The demise of the novel? This has been predicted again and again over the decades, if not the centuries, yet people keep reading novels. Here’s a recent vote of confidence in their persistence:

“The book-length text is coded in our DNA and will never go away; it is the written version of the oral myths and histories told on consecutive nights around campfires for 80,000 years. In each new generation, roughly the same percentage of people is born with this mutation: the need to be immersed in a long story told entirely through words.”

(Russell Galen, prominent New York literary agent)

Galen’s take is encouraging. But compare Booker Prize-winner Graham Swift’s even more recent remarks regarding the effects of e-books on writerly livelihoods:

“I think the tendency will be that writers will get even less than they get now for their work and sadly that could mean that some potential writers will see that they can’t make a living, they will give up and the world would be poorer for the books they might have written, so in that way it is quite a serious prospect.”

Quoted in The Telegraph (17 August 2011)

Swift would seem to be saying yeah, novels are good, but you actually need novelists to produce them, and without even a whiff of financial support to keep them at it, how many books are they likely to write? Except of course, for those purest of artists who are able to live on love alone. 

Another writerly occupational hazard: starving to death.

And yet another: the extinction of the novelist as a species, something already proclaimed by deconstructionists and an assortment of folk that don’t really understand the creative process, eh?

Savage Chickens cartoon used with permission of the artist, Doug Savage.

Graham Swift’s Amazon page.

6 thoughts on “Can the novel survive the demise of novelists?”

  1. No problem in the Democratic People’s Republic of Korea. All novelists and other writers live comfortably in the bosom of the state, their every need attended to thanks to the loving care of the Dear Leader and (if I may toot my own horn) the Youth Captain.

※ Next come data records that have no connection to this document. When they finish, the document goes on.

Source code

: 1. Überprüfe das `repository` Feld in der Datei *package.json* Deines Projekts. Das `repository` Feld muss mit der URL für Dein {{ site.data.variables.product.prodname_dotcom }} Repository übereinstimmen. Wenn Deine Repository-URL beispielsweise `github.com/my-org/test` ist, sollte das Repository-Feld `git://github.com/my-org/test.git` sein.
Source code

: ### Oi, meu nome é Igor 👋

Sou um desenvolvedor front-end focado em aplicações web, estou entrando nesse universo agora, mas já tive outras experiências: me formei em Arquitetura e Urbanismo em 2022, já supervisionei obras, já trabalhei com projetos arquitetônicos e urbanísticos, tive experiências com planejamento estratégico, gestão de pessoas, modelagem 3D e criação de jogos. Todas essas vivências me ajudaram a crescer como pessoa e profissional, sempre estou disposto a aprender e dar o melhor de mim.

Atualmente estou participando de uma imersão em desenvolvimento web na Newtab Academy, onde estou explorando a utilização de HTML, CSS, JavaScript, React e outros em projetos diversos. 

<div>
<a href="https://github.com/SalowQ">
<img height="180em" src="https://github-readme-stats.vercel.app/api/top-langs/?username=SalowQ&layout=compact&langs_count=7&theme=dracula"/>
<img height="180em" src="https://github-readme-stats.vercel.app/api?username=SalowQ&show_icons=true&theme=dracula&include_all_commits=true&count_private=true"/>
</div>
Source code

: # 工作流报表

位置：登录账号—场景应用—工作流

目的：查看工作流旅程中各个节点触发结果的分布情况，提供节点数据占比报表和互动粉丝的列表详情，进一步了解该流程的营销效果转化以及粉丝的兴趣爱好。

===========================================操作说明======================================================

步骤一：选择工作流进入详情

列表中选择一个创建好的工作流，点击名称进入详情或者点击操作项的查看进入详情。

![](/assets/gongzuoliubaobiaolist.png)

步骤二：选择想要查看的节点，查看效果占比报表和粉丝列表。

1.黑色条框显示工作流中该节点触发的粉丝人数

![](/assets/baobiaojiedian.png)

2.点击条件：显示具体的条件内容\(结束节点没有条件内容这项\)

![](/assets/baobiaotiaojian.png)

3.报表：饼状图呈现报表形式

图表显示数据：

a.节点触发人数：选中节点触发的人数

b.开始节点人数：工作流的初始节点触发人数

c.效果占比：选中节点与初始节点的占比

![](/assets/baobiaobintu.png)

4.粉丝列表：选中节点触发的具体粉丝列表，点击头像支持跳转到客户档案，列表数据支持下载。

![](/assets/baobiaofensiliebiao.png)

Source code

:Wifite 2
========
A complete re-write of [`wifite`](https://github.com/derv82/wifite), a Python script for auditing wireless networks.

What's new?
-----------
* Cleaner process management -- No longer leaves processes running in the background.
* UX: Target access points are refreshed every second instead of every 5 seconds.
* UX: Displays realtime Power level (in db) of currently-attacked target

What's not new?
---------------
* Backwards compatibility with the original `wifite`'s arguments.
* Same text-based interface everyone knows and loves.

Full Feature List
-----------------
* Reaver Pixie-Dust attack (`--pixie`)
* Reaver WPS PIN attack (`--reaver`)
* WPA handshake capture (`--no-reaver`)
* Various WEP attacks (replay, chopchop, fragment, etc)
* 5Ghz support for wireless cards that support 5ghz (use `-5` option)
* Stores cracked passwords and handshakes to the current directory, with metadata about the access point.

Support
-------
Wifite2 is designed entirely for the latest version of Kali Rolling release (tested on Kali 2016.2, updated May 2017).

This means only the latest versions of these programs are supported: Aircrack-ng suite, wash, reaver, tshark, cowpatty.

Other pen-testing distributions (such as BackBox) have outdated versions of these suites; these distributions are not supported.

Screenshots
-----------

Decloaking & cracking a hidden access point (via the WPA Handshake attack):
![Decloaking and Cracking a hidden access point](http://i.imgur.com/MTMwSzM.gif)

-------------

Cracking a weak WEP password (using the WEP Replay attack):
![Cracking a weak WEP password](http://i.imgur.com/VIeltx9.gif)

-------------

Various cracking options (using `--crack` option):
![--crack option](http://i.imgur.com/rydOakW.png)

  2. Truly a writers’ paradise. It used to be that Ireland was your writerly place to go to ground, novelists and suchlike being spared the burden of paying taxes. Now, I can see, it’s N. Korea that calls. I’ll bet we don’t even have to eat potatoes in the constant rain. At least I’ve never heard that eating too many potatoes is a problem there.

  3. My son is 16 and has more than 1500 songs on his i-pod. He’s never paid for a piece of music in his life. The idea is totally foreign to him. Never even set foot in a store that sells music. He trades with his friends and gets free songs off the Web. He’s on his way to being an Eagle scout; a very honest, trustworthy boy who does not see this as stealing. It’s just that in his world this form of art has always been free. And yet there is no end of hot young bands churning out music. The music industry in America, if measured by numbers of professional artists, is bigger than it’s ever been. A young man wrote an op-ed piece in the NY Times Magazine a week ago about how he’d been a professional blogger, exclusively on the subject of Harry Potter, for 10 years. Now he’s worried that he won’t have anything to write about. Writers worry a lot.

  4. All this will matter little to me, for I’ll be living in the Democratic Writers’ Paradise and not eating potatoes constantly.

    Two points, nevertheless. First, I believe parallels between popular music bands and novelists can be very misleading, though such are regularly employed by current industry pollyannas. Second, aspiring novelists may be little reassured that they might make a living blogging about some popular movie series. Or writing crappy scripts for crappy movies.

  5. So, I am thinking, as an avid reader, maybe I could get novelists to pay ME to read their books. Outside the box, contrary thinking. After all, I am becoming the rarer breed.

    • You’re on to something there, Kevin. Professional readers may be just what we need. Though it’ll be hard to find anyone who isn’t writing a book of their own and has the time. Those readers left should command high fees.